Distance, wear headphones as you place mics, do all this well before talent arrives to play, listen closely to the placement, tip mics small increments to left/right. Size of the piano, openness of the lid, ambience of the room are all at play in the final quality...and if the visual is most important, then you'll likely get a good recording from the perspective of a video piece no matter what, if the performance from the artist is there. If the performance is most important, have someone come in to play before artist arrives so you're not futzing around while the artist is there, because that alone will compromise any performance. Just let him/her play.

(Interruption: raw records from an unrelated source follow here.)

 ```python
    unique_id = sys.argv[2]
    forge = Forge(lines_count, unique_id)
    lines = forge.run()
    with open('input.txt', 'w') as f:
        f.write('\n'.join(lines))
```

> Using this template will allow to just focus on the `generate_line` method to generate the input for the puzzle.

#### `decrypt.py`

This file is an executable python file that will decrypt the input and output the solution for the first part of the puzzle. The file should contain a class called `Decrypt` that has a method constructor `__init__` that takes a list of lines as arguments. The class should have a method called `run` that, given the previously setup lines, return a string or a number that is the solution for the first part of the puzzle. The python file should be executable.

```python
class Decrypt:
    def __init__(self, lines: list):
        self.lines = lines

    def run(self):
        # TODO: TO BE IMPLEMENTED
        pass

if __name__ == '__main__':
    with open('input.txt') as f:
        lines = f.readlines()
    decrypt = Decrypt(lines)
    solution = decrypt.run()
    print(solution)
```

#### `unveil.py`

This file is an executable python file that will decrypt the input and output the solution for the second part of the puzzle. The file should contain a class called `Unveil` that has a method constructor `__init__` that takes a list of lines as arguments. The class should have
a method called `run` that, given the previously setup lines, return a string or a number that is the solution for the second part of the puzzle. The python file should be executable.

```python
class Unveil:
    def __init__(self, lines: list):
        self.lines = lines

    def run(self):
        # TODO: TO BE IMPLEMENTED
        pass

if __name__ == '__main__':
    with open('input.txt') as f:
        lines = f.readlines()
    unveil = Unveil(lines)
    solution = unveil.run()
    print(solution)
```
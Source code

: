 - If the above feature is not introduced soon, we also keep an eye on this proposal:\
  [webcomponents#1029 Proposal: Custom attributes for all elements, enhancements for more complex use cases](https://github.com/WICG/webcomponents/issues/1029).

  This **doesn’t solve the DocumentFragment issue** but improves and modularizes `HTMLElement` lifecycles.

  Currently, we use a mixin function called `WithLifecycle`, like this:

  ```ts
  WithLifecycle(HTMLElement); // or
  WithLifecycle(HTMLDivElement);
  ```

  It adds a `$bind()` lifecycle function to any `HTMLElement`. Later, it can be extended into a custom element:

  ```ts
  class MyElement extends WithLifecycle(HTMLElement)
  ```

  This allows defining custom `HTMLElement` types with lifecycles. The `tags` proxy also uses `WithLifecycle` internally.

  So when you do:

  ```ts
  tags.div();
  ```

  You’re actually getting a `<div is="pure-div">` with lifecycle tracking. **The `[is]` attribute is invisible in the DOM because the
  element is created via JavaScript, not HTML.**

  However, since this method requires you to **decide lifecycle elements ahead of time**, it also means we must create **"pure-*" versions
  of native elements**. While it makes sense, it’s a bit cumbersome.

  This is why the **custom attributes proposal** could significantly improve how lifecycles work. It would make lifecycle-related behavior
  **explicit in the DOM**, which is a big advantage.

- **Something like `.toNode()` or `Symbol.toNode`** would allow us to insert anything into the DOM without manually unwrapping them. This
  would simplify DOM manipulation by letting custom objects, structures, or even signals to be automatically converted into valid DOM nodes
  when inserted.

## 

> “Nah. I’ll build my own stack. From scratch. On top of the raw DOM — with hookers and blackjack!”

[edit]Yes, there are "bad" ways...totally open is great in some rooms, full lid in others, but generally, hammer and top end are great means of recording. We did the "Holy Grail" library with QUP Arts using two mics and a Hardy's generally known as one of the better libraries, very intimate. That might not be the sound, as it's entirely dependent on the style of the player.
A spread of lower left, upper right near the harp edge is often great, but the player will determine a lot of this. Piano is one of the hardest instruments to catch, because it's player and attitude dependent, plus the sound that you want. warm/mellow is a different technique than rock piano that bites through. George Winston piano and Wesley Chu (adult contemporary and classical) are very different miking styles and tools.... In other words, there are LOTS of wrong ways, but lots of right ways too, depending on what you're after.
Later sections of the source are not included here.